## TASK TO COMPLETE
Take the entries below and return them unchanged.
=-=-=-=-=
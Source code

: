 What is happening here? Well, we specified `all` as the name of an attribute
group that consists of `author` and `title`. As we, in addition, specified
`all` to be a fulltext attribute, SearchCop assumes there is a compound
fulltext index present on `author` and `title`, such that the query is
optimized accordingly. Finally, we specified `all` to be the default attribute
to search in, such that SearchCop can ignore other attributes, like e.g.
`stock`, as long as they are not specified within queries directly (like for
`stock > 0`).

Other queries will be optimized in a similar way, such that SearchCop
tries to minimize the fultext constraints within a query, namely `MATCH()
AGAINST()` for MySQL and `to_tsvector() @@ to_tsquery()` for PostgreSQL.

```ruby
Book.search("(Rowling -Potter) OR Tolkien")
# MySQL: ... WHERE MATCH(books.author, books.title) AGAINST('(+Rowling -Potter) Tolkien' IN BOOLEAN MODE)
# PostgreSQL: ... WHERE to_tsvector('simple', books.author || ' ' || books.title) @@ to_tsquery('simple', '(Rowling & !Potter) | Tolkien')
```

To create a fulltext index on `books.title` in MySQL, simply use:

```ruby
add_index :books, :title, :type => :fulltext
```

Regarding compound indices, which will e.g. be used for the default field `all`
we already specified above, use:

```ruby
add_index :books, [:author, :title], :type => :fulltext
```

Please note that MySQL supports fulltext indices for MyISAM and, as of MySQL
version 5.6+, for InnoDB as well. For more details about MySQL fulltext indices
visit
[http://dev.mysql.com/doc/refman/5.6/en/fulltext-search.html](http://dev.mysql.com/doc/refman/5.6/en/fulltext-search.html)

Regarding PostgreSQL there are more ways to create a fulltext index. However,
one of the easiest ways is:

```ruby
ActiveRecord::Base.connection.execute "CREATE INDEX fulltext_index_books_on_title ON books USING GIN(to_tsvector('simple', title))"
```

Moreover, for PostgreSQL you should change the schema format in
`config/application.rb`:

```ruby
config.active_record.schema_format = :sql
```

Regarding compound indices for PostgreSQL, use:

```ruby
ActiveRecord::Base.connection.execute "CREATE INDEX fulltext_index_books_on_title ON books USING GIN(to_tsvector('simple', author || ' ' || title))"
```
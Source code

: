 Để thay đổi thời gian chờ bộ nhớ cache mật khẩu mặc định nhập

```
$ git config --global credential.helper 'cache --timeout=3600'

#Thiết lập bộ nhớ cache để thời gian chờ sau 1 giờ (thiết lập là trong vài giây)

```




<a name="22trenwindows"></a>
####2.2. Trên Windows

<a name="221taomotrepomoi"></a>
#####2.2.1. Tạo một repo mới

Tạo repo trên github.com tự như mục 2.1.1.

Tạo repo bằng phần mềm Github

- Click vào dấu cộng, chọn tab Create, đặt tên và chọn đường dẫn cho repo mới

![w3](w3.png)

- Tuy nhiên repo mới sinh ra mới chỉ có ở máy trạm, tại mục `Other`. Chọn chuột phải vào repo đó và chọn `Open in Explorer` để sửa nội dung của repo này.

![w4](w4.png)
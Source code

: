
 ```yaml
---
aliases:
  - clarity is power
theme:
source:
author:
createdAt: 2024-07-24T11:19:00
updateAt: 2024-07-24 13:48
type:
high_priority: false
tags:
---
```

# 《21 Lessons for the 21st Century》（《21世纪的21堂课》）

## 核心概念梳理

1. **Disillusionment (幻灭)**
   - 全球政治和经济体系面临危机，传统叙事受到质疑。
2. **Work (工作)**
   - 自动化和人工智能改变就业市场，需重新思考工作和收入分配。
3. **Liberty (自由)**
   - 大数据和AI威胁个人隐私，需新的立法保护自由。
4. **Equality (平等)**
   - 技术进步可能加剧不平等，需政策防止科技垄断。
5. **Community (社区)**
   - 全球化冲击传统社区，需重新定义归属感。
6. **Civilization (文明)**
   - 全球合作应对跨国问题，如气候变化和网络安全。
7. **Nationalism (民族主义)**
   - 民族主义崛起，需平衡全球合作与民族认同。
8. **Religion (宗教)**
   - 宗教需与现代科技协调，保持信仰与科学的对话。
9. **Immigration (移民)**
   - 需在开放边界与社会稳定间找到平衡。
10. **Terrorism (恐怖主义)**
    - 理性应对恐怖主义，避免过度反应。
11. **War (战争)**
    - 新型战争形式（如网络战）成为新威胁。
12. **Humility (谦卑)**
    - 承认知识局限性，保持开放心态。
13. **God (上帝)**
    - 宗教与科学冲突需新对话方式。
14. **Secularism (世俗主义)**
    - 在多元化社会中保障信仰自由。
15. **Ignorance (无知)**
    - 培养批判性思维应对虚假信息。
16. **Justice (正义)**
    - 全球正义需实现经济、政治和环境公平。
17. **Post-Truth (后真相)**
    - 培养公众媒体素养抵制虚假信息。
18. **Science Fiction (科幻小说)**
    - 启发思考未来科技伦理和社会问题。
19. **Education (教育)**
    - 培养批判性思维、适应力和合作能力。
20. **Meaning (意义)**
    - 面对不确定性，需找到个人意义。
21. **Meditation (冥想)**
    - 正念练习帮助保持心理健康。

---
=-=-=-=-=
## RESPONSE TO THE TASK
Source code

: What is happening here? Well, we specified `all` as the name of an attribute
group that consists of `author` and `title`. As we, in addition, specified
`all` to be a fulltext attribute, SearchCop assumes there is a compound
fulltext index present on `author` and `title`, such that the query is
optimized accordingly. Finally, we specified `all` to be the default attribute
to search in, such that SearchCop can ignore other attributes, like e.g.
`stock`, as long as they are not specified within queries directly (like for
`stock > 0`).

Other queries will be optimized in a similar way, such that SearchCop
tries to minimize the fultext constraints within a query, namely `MATCH()
AGAINST()` for MySQL and `to_tsvector() @@ to_tsquery()` for PostgreSQL.

```ruby
Book.search("(Rowling -Potter) OR Tolkien")
# MySQL: ... WHERE MATCH(books.author, books.title) AGAINST('(+Rowling -Potter) Tolkien' IN BOOLEAN MODE)
# PostgreSQL: ... WHERE to_tsvector('simple', books.author || ' ' || books.title) @@ to_tsquery('simple', '(Rowling & !Potter) | Tolkien')
```

To create a fulltext index on `books.title` in MySQL, simply use:

```ruby
add_index :books, :title, :type => :fulltext
```

Regarding compound indices, which will e.g. be used for the default field `all`
we already specified above, use:

```ruby
add_index :books, [:author, :title], :type => :fulltext
```

Please note that MySQL supports fulltext indices for MyISAM and, as of MySQL
version 5.6+, for InnoDB as well. For more details about MySQL fulltext indices
visit
[http://dev.mysql.com/doc/refman/5.6/en/fulltext-search.html](http://dev.mysql.com/doc/refman/5.6/en/fulltext-search.html)

Regarding PostgreSQL there are more ways to create a fulltext index. However,
one of the easiest ways is:

```ruby
ActiveRecord::Base.connection.execute "CREATE INDEX fulltext_index_books_on_title ON books USING GIN(to_tsvector('simple', title))"
```

Moreover, for PostgreSQL you should change the schema format in
`config/application.rb`:

```ruby
config.active_record.schema_format = :sql
```

Regarding compound indices for PostgreSQL, use:

```ruby
ActiveRecord::Base.connection.execute "CREATE INDEX fulltext_index_books_on_title ON books USING GIN(to_tsvector('simple', author || ' ' || title))"
```
Source code

: Để thay đổi thời gian chờ bộ nhớ cache mật khẩu mặc định nhập

```
$ git config --global credential.helper 'cache --timeout=3600'

#Thiết lập bộ nhớ cache để thời gian chờ sau 1 giờ (thiết lập là trong vài giây)

```




<a name="22trenwindows"></a>
####2.2. Trên Windows

<a name="221taomotrepomoi"></a>
#####2.2.1. Tạo một repo mới

Tạo repo trên github.com tự như mục 2.1.1.

Tạo repo bằng phần mềm Github

- Click vào dấu cộng, chọn tab Create, đặt tên và chọn đường dẫn cho repo mới

![w3](w3.png)

- Tuy nhiên repo mới sinh ra mới chỉ có ở máy trạm, tại mục `Other`. Chọn chuột phải vào repo đó và chọn `Open in Explorer` để sửa nội dung của repo này.

![w4](w4.png)
Source code

:
 ```yaml
---
aliases:
  - clarity is power
theme:
source:
author:
createdAt: 2024-07-24T11:19:00
updateAt: 2024-07-24 13:48
type:
high_priority: false
tags:
---
```

# 《21 Lessons for the 21st Century》（《21世纪的21堂课》）

## 核心概念梳理

1. **Disillusionment (幻灭)**
   - 全球政治和经济体系面临危机，传统叙事受到质疑。
2. **Work (工作)**
   - 自动化和人工智能改变就业市场，需重新思考工作和收入分配。
3. **Liberty (自由)**
   - 大数据和AI威胁个人隐私，需新的立法保护自由。
4. **Equality (平等)**
   - 技术进步可能加剧不平等，需政策防止科技垄断。
5. **Community (社区)**
   - 全球化冲击传统社区，需重新定义归属感。
6. **Civilization (文明)**
   - 全球合作应对跨国问题，如气候变化和网络安全。
7. **Nationalism (民族主义)**
   - 民族主义崛起，需平衡全球合作与民族认同。
8. **Religion (宗教)**
   - 宗教需与现代科技协调，保持信仰与科学的对话。
9. **Immigration (移民)**
   - 需在开放边界与社会稳定间找到平衡。
10. **Terrorism (恐怖主义)**
    - 理性应对恐怖主义，避免过度反应。
11. **War (战争)**
    - 新型战争形式（如网络战）成为新威胁。
12. **Humility (谦卑)**
    - 承认知识局限性，保持开放心态。
13. **God (上帝)**
    - 宗教与科学冲突需新对话方式。
14. **Secularism (世俗主义)**
    - 在多元化社会中保障信仰自由。
15. **Ignorance (无知)**
    - 培养批判性思维应对虚假信息。
16. **Justice (正义)**
    - 全球正义需实现经济、政治和环境公平。
17. **Post-Truth (后真相)**
    - 培养公众媒体素养抵制虚假信息。
18. **Science Fiction (科幻小说)**
    - 启发思考未来科技伦理和社会问题。
19. **Education (教育)**
    - 培养批判性思维、适应力和合作能力。
20. **Meaning (意义)**
    - 面对不确定性，需找到个人意义。
21. **Meditation (冥想)**
    - 正念练习帮助保持心理健康。

---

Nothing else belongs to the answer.